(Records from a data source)
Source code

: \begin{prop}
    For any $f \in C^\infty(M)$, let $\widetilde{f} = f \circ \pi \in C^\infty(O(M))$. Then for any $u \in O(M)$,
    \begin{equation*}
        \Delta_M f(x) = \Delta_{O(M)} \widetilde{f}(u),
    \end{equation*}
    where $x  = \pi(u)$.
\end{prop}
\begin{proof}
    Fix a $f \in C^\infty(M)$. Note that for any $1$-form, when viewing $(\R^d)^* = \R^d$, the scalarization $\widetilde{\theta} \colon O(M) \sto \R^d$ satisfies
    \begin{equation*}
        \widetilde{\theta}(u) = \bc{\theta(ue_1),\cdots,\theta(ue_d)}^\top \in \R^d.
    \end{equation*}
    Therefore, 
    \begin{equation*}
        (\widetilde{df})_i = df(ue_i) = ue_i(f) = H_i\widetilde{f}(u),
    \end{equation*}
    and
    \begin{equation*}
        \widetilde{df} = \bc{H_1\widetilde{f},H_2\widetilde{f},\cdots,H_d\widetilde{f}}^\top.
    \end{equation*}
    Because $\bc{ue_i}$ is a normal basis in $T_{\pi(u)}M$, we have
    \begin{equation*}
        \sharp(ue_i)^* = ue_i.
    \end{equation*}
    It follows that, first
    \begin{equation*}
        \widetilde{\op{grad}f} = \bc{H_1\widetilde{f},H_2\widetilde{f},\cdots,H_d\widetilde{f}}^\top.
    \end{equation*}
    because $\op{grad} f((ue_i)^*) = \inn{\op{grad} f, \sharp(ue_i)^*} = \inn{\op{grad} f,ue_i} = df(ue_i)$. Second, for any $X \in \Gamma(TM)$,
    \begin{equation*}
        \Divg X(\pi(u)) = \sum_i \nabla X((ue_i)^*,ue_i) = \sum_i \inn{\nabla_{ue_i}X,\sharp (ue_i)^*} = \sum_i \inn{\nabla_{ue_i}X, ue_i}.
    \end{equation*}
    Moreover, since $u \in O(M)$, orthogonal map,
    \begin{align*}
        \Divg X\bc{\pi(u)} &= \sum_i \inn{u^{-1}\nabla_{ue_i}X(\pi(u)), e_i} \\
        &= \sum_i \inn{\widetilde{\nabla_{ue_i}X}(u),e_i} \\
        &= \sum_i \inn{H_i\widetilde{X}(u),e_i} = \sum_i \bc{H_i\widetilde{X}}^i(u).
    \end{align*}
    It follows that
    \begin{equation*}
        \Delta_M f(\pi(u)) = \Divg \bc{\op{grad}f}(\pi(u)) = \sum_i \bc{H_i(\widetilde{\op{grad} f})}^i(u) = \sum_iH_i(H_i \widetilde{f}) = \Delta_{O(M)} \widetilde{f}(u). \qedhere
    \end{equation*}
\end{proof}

Action item
What is needed is an exact copy of every entry.

Result of the exercise
Source code

: \begin{prop}
    For any $f \in C^\infty(M)$, let $\widetilde{f} = f \circ \pi \in C^\infty(O(M))$. Then for any $u \in O(M)$,
    \begin{equation*}
        \Delta_M f(x) = \Delta_{O(M)} \widetilde{f}(u),
    \end{equation*}
    where $x  = \pi(u)$.
\end{prop}
\begin{proof}
    Fix a $f \in C^\infty(M)$. Note that for any $1$-form, when viewing $(\R^d)^* = \R^d$, the scalarization $\widetilde{\theta} \colon O(M) \sto \R^d$ satisfies
    \begin{equation*}
        \widetilde{\theta}(u) = \bc{\theta(ue_1),\cdots,\theta(ue_d)}^\top \in \R^d.
    \end{equation*}
    Therefore, 
    \begin{equation*}
        (\widetilde{df})_i = df(ue_i) = ue_i(f) = H_i\widetilde{f}(u),
    \end{equation*}
    and
    \begin{equation*}
        \widetilde{df} = \bc{H_1\widetilde{f},H_2\widetilde{f},\cdots,H_d\widetilde{f}}^\top.
    \end{equation*}
    Because $\bc{ue_i}$ is a normal basis in $T_{\pi(u)}M$, we have
    \begin{equation*}
        \sharp(ue_i)^* = ue_i.
    \end{equation*}
    It follows that, first
    \begin{equation*}
        \widetilde{\op{grad}f} = \bc{H_1\widetilde{f},H_2\widetilde{f},\cdots,H_d\widetilde{f}}^\top.
    \end{equation*}
    because $\op{grad} f((ue_i)^*) = \inn{\op{grad} f, \sharp(ue_i)^*} = \inn{\op{grad} f,ue_i} = df(ue_i)$. Second, for any $X \in \Gamma(TM)$,
    \begin{equation*}
        \Divg X(\pi(u)) = \sum_i \nabla X((ue_i)^*,ue_i) = \sum_i \inn{\nabla_{ue_i}X,\sharp (ue_i)^*} = \sum_i \inn{\nabla_{ue_i}X, ue_i}.
    \end{equation*}
    Moreover, since $u \in O(M)$, orthogonal map,
    \begin{align*}
        \Divg X\bc{\pi(u)} &= \sum_i \inn{u^{-1}\nabla_{ue_i}X(\pi(u)), e_i} \\
        &= \sum_i \inn{\widetilde{\nabla_{ue_i}X}(u),e_i} \\
        &= \sum_i \inn{H_i\widetilde{X}(u),e_i} = \sum_i \bc{H_i\widetilde{X}}^i(u).
    \end{align*}
    It follows that
    \begin{equation*}
        \Delta_M f(\pi(u)) = \Divg \bc{\op{grad}f}(\pi(u)) = \sum_i \bc{H_i(\widetilde{\op{grad} f})}^i(u) = \sum_iH_i(H_i \widetilde{f}) = \Delta_{O(M)} \widetilde{f}(u). \qedhere
    \end{equation*}
\end{proof}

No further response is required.